こういう点では、フルトヴェングラーやトスカニーニも、もちろん、大雑把《おおざつぱ》にいえば、同時代人である以上、同じ型の音楽をやったはずだ。だが、フルトヴェングラーには対位法的要素がもっと強靱《きようじん》にあり、トスカニーニはイタリア・オペラのあの旋律とそれにつけた伴奏とからなりたつ、いわば単旋律音楽(Monody)の伝統を深く身につけている。こういうのを、指揮者の基本的な分類の仕方ととられては困るが、しかし、彼らの感受性の方向と思考の手法は、こういうことと無関係ではありえない。
もちろん、この二人のなかでは、ヴァルターはフルトヴェングラーにより近い。レパートリーでもそうであるし(ヴァルターに、イタリア・オペラをふったことがないとは考えられないが、レコードはない。

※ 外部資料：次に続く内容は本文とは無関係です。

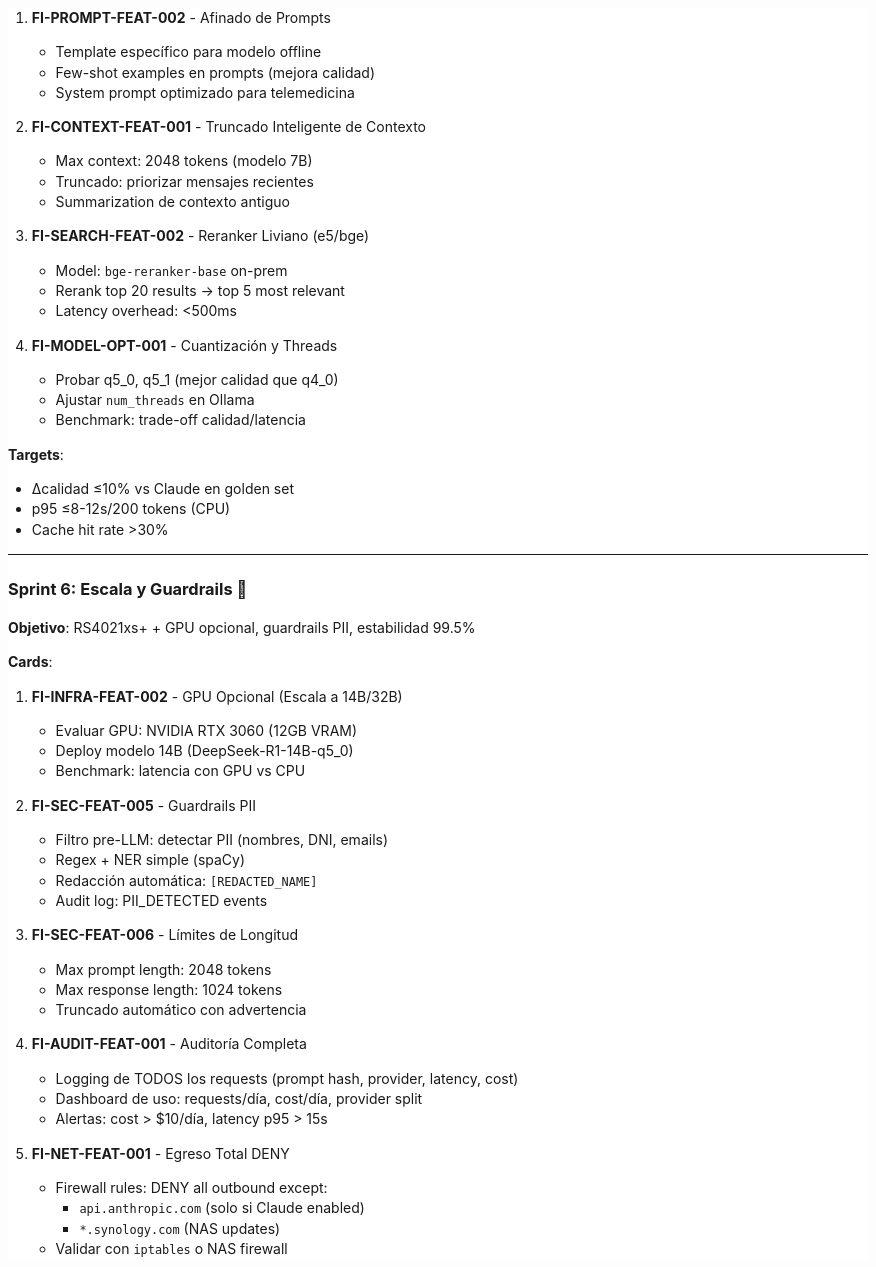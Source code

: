 1. **FI-PROMPT-FEAT-002** - Afinado de Prompts
   - Template específico para modelo offline
   - Few-shot examples en prompts (mejora calidad)
   - System prompt optimizado para telemedicina

2. **FI-CONTEXT-FEAT-001** - Truncado Inteligente de Contexto
   - Max context: 2048 tokens (modelo 7B)
   - Truncado: priorizar mensajes recientes
   - Summarization de contexto antiguo

3. **FI-SEARCH-FEAT-002** - Reranker Liviano (e5/bge)
   - Model: `bge-reranker-base` on-prem
   - Rerank top 20 results → top 5 most relevant
   - Latency overhead: <500ms

4. **FI-MODEL-OPT-001** - Cuantización y Threads
   - Probar q5_0, q5_1 (mejor calidad que q4_0)
   - Ajustar `num_threads` en Ollama
   - Benchmark: trade-off calidad/latencia

**Targets**:
- Δcalidad ≤10% vs Claude en golden set
- p95 ≤8-12s/200 tokens (CPU)
- Cache hit rate >30%

---

### Sprint 6: Escala y Guardrails 🚀

**Objetivo**: RS4021xs+ + GPU opcional, guardrails PII, estabilidad 99.5%

**Cards**:

1. **FI-INFRA-FEAT-002** - GPU Opcional (Escala a 14B/32B)
   - Evaluar GPU: NVIDIA RTX 3060 (12GB VRAM)
   - Deploy modelo 14B (DeepSeek-R1-14B-q5_0)
   - Benchmark: latencia con GPU vs CPU

2. **FI-SEC-FEAT-005** - Guardrails PII
   - Filtro pre-LLM: detectar PII (nombres, DNI, emails)
   - Regex + NER simple (spaCy)
   - Redacción automática: `[REDACTED_NAME]`
   - Audit log: PII_DETECTED events

3. **FI-SEC-FEAT-006** - Límites de Longitud
   - Max prompt length: 2048 tokens
   - Max response length: 1024 tokens
   - Truncado automático con advertencia

4. **FI-AUDIT-FEAT-001** - Auditoría Completa
   - Logging de TODOS los requests (prompt hash, provider, latency, cost)
   - Dashboard de uso: requests/día, cost/día, provider split
   - Alertas: cost > $10/día, latency p95 > 15s

5. **FI-NET-FEAT-001** - Egreso Total DENY
   - Firewall rules: DENY all outbound except:
     - `api.anthropic.com` (solo si Claude enabled)
     - `*.synology.com` (NAS updates)
   - Validar con `iptables` o NAS firewall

その機会はごく少なかったのではなかろうか? 彼はフルトヴェングラー以上に、十九世紀ドイツ・オーストリアに曲目を限っていた観がある)、チャイコフスキーさえ、彼は、たとえ手がけたとしても、ニキッシュやメンゲルベルクはもちろん、フルトヴェングラーがもったほどの共感ももちえなかったのではないかという気がするくらいだ。
それはともかく、ほとんど徹底的にドイツ・オーストリア系の和声的単音楽が中心だったということが、ヴァルターの場合、どういう演奏の特徴となって現われているか?